Marseille souffre de ce que le peuple arménien a subi il y a presque un siècle. Marseille souffre parce que son cœur bat à l’unisson de tous les peuples qui en ont fait leur patrie. L’une de leurs patries. Car Marseille n’est pas jalouse. Elle accueille sans exclusive et sans demander de rompre avec son passé. Au contraire, nos histoires respectives se mêlent pour donner à Marseille toute sa force, toute son originalité, toute sa fierté.
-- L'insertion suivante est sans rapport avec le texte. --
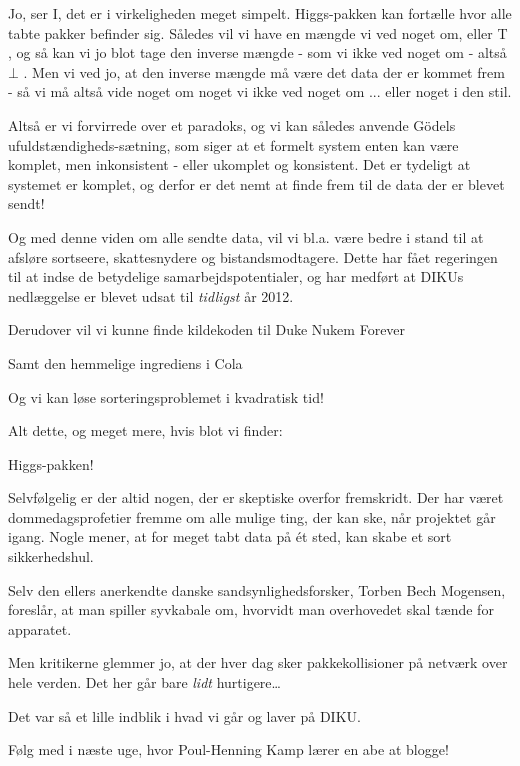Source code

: \documentclass[a4paper,11pt]{article}
\begin{document}
\begin{sketch}
 Jo, ser I, det er i virkeligheden meget simpelt. Higgs-pakken kan fortælle hvor alle tabte pakker befinder sig. Således vil vi have en mængde vi ved noget om, eller T , og så kan vi jo blot tage den inverse mængde - som vi ikke ved noget om - altså $\bot$ . Men vi ved jo, at den inverse mængde må være det data der er kommet frem - så vi må altså vide noget om noget vi ikke ved noget om ... eller noget i den stil.

Altså er vi forvirrede over et paradoks, og vi kan således anvende Gödels ufuldstændigheds-sætning, som siger at et formelt system enten kan være komplet, men inkonsistent - eller ukomplet og konsistent. Det er tydeligt at systemet er komplet, og derfor er det nemt at finde frem til de data der er blevet sendt!

 Og med denne viden om alle sendte data, vil vi bl.a. være bedre i stand til at afsløre sortseere, skattesnydere og bistandsmodtagere. Dette har fået regeringen til at indse de betydelige samarbejdspotentialer, og har medført at DIKUs nedlæggelse er blevet udsat til \emph{tidligst} år 2012.

 Derudover vil vi kunne finde kildekoden til Duke Nukem Forever 

 Samt den hemmelige ingrediens i Cola 

 Og vi kan løse sorteringsproblemet i kvadratisk tid!

 Alt dette, og meget mere, hvis blot vi finder:

 Higgs-pakken! 

 Selvfølgelig er der altid nogen, der er skeptiske overfor fremskridt. Der har 
været dommedagsprofetier fremme om alle mulige ting, der kan ske, når projektet går 
igang. Nogle mener, at for meget tabt data på ét sted, kan skabe et sort sikkerhedshul.

 Selv den ellers anerkendte danske sandsynlighedsforsker, Torben Bech Mogensen, foreslår, at man spiller 
syvkabale om, hvorvidt man overhovedet skal tænde for apparatet.

 Men kritikerne glemmer jo, at der hver dag sker pakkekollisioner på netværk 
over hele verden. Det her går bare \emph{lidt} hurtigere\ldots

 Det var så et lille indblik i hvad vi går og laver på DIKU.

 Følg med i næste uge, hvor Poul-Henning Kamp lærer en abe at blogge!



\end{sketch}
\end{document}
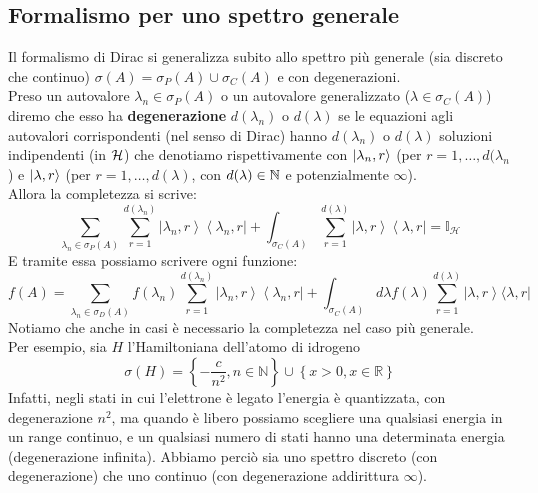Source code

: \documentclass[../../FisicaTeorica.tex]{subfiles}
\begin{document}
\subsection{Formalismo per uno spettro generale}
Il formalismo di Dirac si generalizza subito allo spettro più generale (sia discreto che continuo) $\sigma \left(A\right)= \sigma_P(A)\cup \sigma_C\left(A\right)$ e con degenerazioni.\\
Preso un autovalore $\lambda_n\in \sigma_P(A)$ o un autovalore generalizzato ($\lambda \in \sigma_C(A)$) diremo che esso ha \textbf{degenerazione} $d(\lambda_n)$ o $d\left(\lambda\right)$ se le equazioni agli autovalori corrispondenti (nel senso di Dirac) hanno $d\left(\lambda_n\right)$ o $d\left(\lambda\right)$ soluzioni indipendenti (in $\mathcal{H}$) che denotiamo rispettivamente con $\ket{\lambda_{n}, r}$ (per $r=1,\dots, d(\lambda_n$) e $\ket{\lambda, r}$ (per $r = 1,\dots, d(\lambda)$, con $d(\lambda) \in \mathbb{N}$ e potenzialmente $\infty$).\\ 
Allora la completezza si scrive:
\[
\sum_{\lambda_n\in\sigma_P\left(A\right)}\sum_{r=1}^{d\left(\lambda_n\right)}{\left|\lambda_n,r\right\rangle\left\langle\lambda_n,r\right|+\int_{\sigma_C\left(A\right)}\sum_{r=1}^{d\left(\lambda\right)}\left|\lambda,r\right\rangle\left\langle\lambda,r\right|=\mathbb{I}_\mathcal{H}}
\]
E tramite essa possiamo scrivere ogni funzione:
\[
f\left(A\right)= \sum_{\lambda_n\in\sigma_D\left(A\right)} f\left(\lambda_n\right)\sum_{r=1}^{d\left(\lambda_n\right)}\left|\lambda_n,r\right\rangle\left\langle\lambda_n,r\right|+\int_{\sigma_C\left(A\right)}{d\lambda f\left(\lambda\right)}\sum_{r=1}^{d\left(\lambda\right)}{\left|\lambda,r\right\rangle\langle\lambda,r|}
\]
Notiamo che anche in casi  è necessario la completezza nel caso più generale.\\
Per esempio, sia $H$ l'Hamiltoniana dell'atomo di idrogeno 
\[
\sigma \left(H\right)=\left\{-\frac{c}{n^2},n\in\mathbb{N}\right\}\cup \left\{x>0,x\in\mathbb{R}\right\}
\]
Infatti, negli stati in cui l'elettrone è legato l'energia è quantizzata, con degenerazione $n^2$, ma quando è libero possiamo scegliere una qualsiasi energia in un range continuo, e un qualsiasi numero di stati hanno una determinata energia (degenerazione infinita). Abbiamo perciò sia uno spettro discreto (con degenerazione) che uno continuo (con degenerazione addirittura $\infty$).
\end{document}
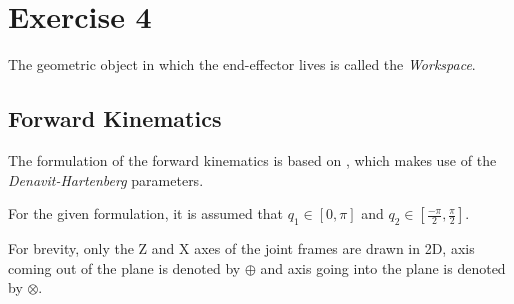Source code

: \section{Exercise 4}
The geometric object in which the end-effector lives is called the \emph{Workspace}.
\subsection{Forward Kinematics}
The formulation of the forward kinematics is based on \cite{Craig}, which makes use of the \emph{Denavit-Hartenberg} parameters.

For the given formulation, it is assumed that $q_1 \in \left[0,\pi\right]$ and $q_2 \in \left[\frac{-\pi}{2},\frac{\pi}{2}\right]$.

For brevity, only the Z and X axes of the joint frames are drawn in 2D, axis coming out of the plane is denoted by $\oplus$ and axis going into the plane is denoted by $\otimes$.

\begin{figure}[h!]
	
\end{figure}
C’est cet esprit cosmopolite et respectueux des origines que j’ai voulu célébrer en annonçant que Marseille serait capitale de la mémoire et du patrimoine en 2015. C’est aussi une manière de refuser l’oubli, de refuser la négation. Ce sera les 100 ans du génocide des Arméniens perpétré par l’empire Ottoman et les 70 ans de la Shoah. Deux tragédies absolues dont nous devons entretenir la mémoire, par égard pour nos aînés exterminés mais aussi par égard pour les générations futures. Nous avons le devoir de les prévenir que l’humanité est capable de se fourvoyer au point de se dissoudre. Nous avons le devoir de les prévenir que la marche du progrès connaît plus que des soubresauts, de véritables effondrements. Nous devons les enjoindre à tracer leur route avec joie et espoir, mais aussi avec mélancolie.
Une mélancolie qui ne s’apitoie pas, une mélancolie qui n’empêche pas l’action, mais qui la guide. Une boussole éthique qui nous nous indique en toute circonstance que le meilleur n’est jamais certain, que de nos mains peuvent jaillir également l’ombre et la lumière.
En ce 24 avril 2013, c’est ce sentiment que j’éprouve : celui que nous pouvons construire de grandes choses, à Marseille et ailleurs, si nous gardons une conscience aigüe de ce dont nous sommes capables.